Una targa apposta all'ingresso della sala a piano terra, ricorda il dono fatto da Silvia Rossi, scomparsa all’età di 49 anni.

All’inaugurazione sono intervenuti il presidente della Regione Marche Luca Ceriscioli, il direttore d’Area Vasta 3 Alessandro Maccioni, il primo cittadino di Camerino Sandro Sborgia, i sindaci di Sefro Pietro Tapanelli e di Castelraimondo Renzo Marinelli. Tra i presenti anche l’assessore Angelo Sciapichetti, i consiglieri regionali Sandro Bisonni e Francesco Micucci, nonché il prorettore di Unicam Spaterna e il dott. Pietro Cruciani, oggi in pensione e responsabile della radiologia allorchè l’iter della donazione è partito .
“ Ringrazio la famiglia Rossi per la generosità di un gesto che si rivolge a tutto il territorio- ha detto Sborgia-. E’ un grande riconoscimento per l’ospedale di Camerino". Il sindaco ha voluto anche ringraziare il Governatore e il direttore d’Area Vasta per la disponibilità dimostrata nell’ascoltare le esigenze dell’amministrazione da lui guidata e per l’atteggiamento positivo nel cercare di risolvere le questioni del presidio ospedaliero camerte, tra cui il ripristino H24 della cardiologia e il potenziamento del servizio psichiatrico. Come illustrato dall’attuale direttore della radiodiagnostica dott. Maurizio Lucarelli, la strumentazione di altissima qualità costruttiva e lettura diagnostica, è dotata di tutte le quattro sonde utili a rispondere appieno alle diverse necessità sanitarie ispettive dell’addome e dei tessuti molli, sonde per l’endocavitaria degli esami urologici e ginecologici, nonché doppler per l’impiego ottimale in cardiologia, rianimazione e urgenze.
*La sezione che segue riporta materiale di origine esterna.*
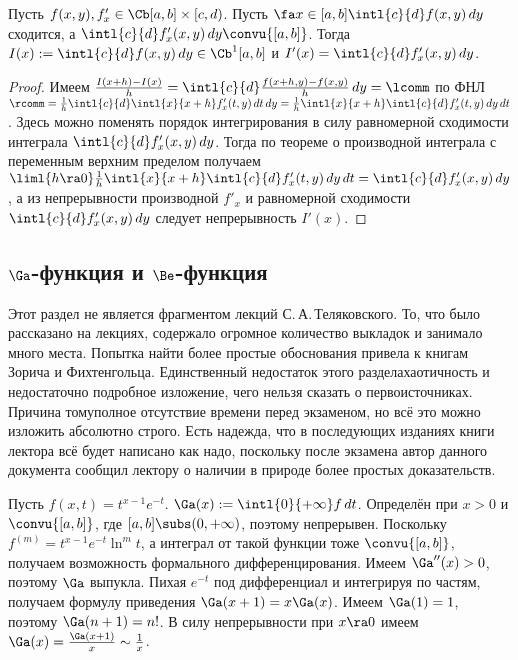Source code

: \documentclass[a4paper]{article}
\newcommand{\intloi}{\intl{0}{+\infty}}
\begin{document}
\begin{theorem}
Пусть $f(x,y), f'_x \in\Cb[a,b]\times[c,d)$. Пусть $\fa x \in [a,b] \intl{c}{d}f(x,y)\,d y$
сходится, а $\intl{c}{d}f'_x(x,y)\,d y\convu{[a,b]}$. Тогда $I(x) := \intl{c}{d}f(x,y)\,d y
\in\Cb^1[a,b]$ и $I'(x)=\intl{c}{d}f'_x(x,y)\,d y$.
\end{theorem}
\begin{proof}
Имеем $\frac{I(x+h)-I(x)}{h}=\intl{c}{d}\frac{f(x+h,y)-f(x,y)}{h}\,d y = \lcomm$ по ФНЛ $\rcomm =
\frac{1}{h}\intl{c}{d}\intl{x}{x+h}f'_x(t,y)\,d t\,d y =
\frac{1}{h}\intl{x}{x+h}\intl{c}{d}f'_x(t,y)\,d y\,d t$. Здесь можно поменять порядок
интегрирования в силу равномерной сходимости интеграла $\intl{c}{d}f'_x(x,y)\,d y$. Тогда по
теореме о производной интеграла с переменным верхним пределом получаем
$\liml{h\ra0}\frac{1}{h}\intl{x}{x+h}\intl{c}{d}f'_x(t,y)\,d y\,d t = \intl{c}{d}f'_x(x,y)\,d
y$, а из непрерывности производной $f'_x$ и равномерной сходимости $\intl{c}{d}f'_x(x,y)\,d y$
следует непрерывность $I'(x)$.
\end{proof}

\subsection{$\Ga$-функция и $\Be$-функция}
\begin{note}
Этот раздел не является фрагментом лекций С.\,А.\,Теляковского. То, что было рассказано на лекциях,
содержало огромное количество выкладок и занимало много места. Попытка найти более простые обоснования
привела к книгам Зорича и Фихтенгольца. Единственный недостаток этого раздела\т хаотичность и недостаточно
подробное изложение, чего нельзя сказать о первоисточниках. Причина тому\т полное отсутствие времени
перед экзаменом, но всё это можно изложить абсолютно строго. Есть надежда,
что в последующих изданиях книги лектора всё будет написано как надо, поскольку после экзамена
автор данного документа сообщил лектору о наличии в природе более простых доказательств.
\end{note}

Пусть $f(x,t)=t^{x-1}e^{-t}$. $\Ga(x) := \intloi f \,d t$. Определён при $x>0$ и $\convu{[a,b]}$,
где $[a,b] \subs (0,+\infty)$, поэтому непрерывен. Поскольку $f^{(m)} = t^{x-1}e^{-t}\ln^m t$, а
интеграл от такой функции тоже $\convu{[a,b]}$, получаем возможность формального дифференцирования.
Имеем $\Ga''(x) > 0$, поэтому $\Ga$ выпукла. Пихая $e^{-t}$ под дифференциал и интегрируя по
частям, получаем формулу приведения $\Ga(x+1)=x\Ga(x)$. Имеем $\Ga(1)=1$, поэтому $\Ga(n+1) = n!$.
В силу непрерывности при $x\ra 0$ имеем $\Ga(x)=\frac{\Ga(x+1)}{x}\sim \frac{1}{x}$.
\end{document}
Grato alla famiglia Rossi per una donazione di elevato valore economico che garantisce prestazioni di altissimo livello, anche il Governatore Ceriscioli :“ Un gesto che mostra grande vicinanza al territorio e a chi ci abita- ha commentato-. La salute è un tema che riguarda tutti e sapere di poter contare su tecnologie adeguate in campo sanitario è fondamentale, permettendo diagnosi accurate e qualità di cura e contribuendo a rendere attrattiva una struttura. Vere le lungaggini burocratiche nell’acquisizione delle donazioni; malgrado l’impegno che ci mettiamo a semplificare i passaggi, le azioni del pubblico restano sempre più difficoltose del privato. L’ecografo donato soddisfa tante necessità- ha aggiunto – Su Camerino, dopo il 24 agosto 2016, abbiamo fatto la scelta forte di non porre in atto tanti cambiamenti che avrebbero potuto essere letti in maniera sbagliata; la scelta fatta è stata invece quella di riqualificare e dare il massimo delle garanzie”. Parole distese e propositive quelle pronunciate dallo stesso direttore Maccioni il quale ha evidenziato che, seppure dai toni aspri, la dialettica che ha caratterizzato i primi momenti di confronto col sindaco Sborgia, testimonia quanto il primo cittadino tenga a tutelare il comparto sanitario del territorio che amministra. “Lavoriamo per lo stesso obiettivo – ha detto Maccioni- quello di potenziare i servizi. Questo ospedale vogliamo portarlo in alto”.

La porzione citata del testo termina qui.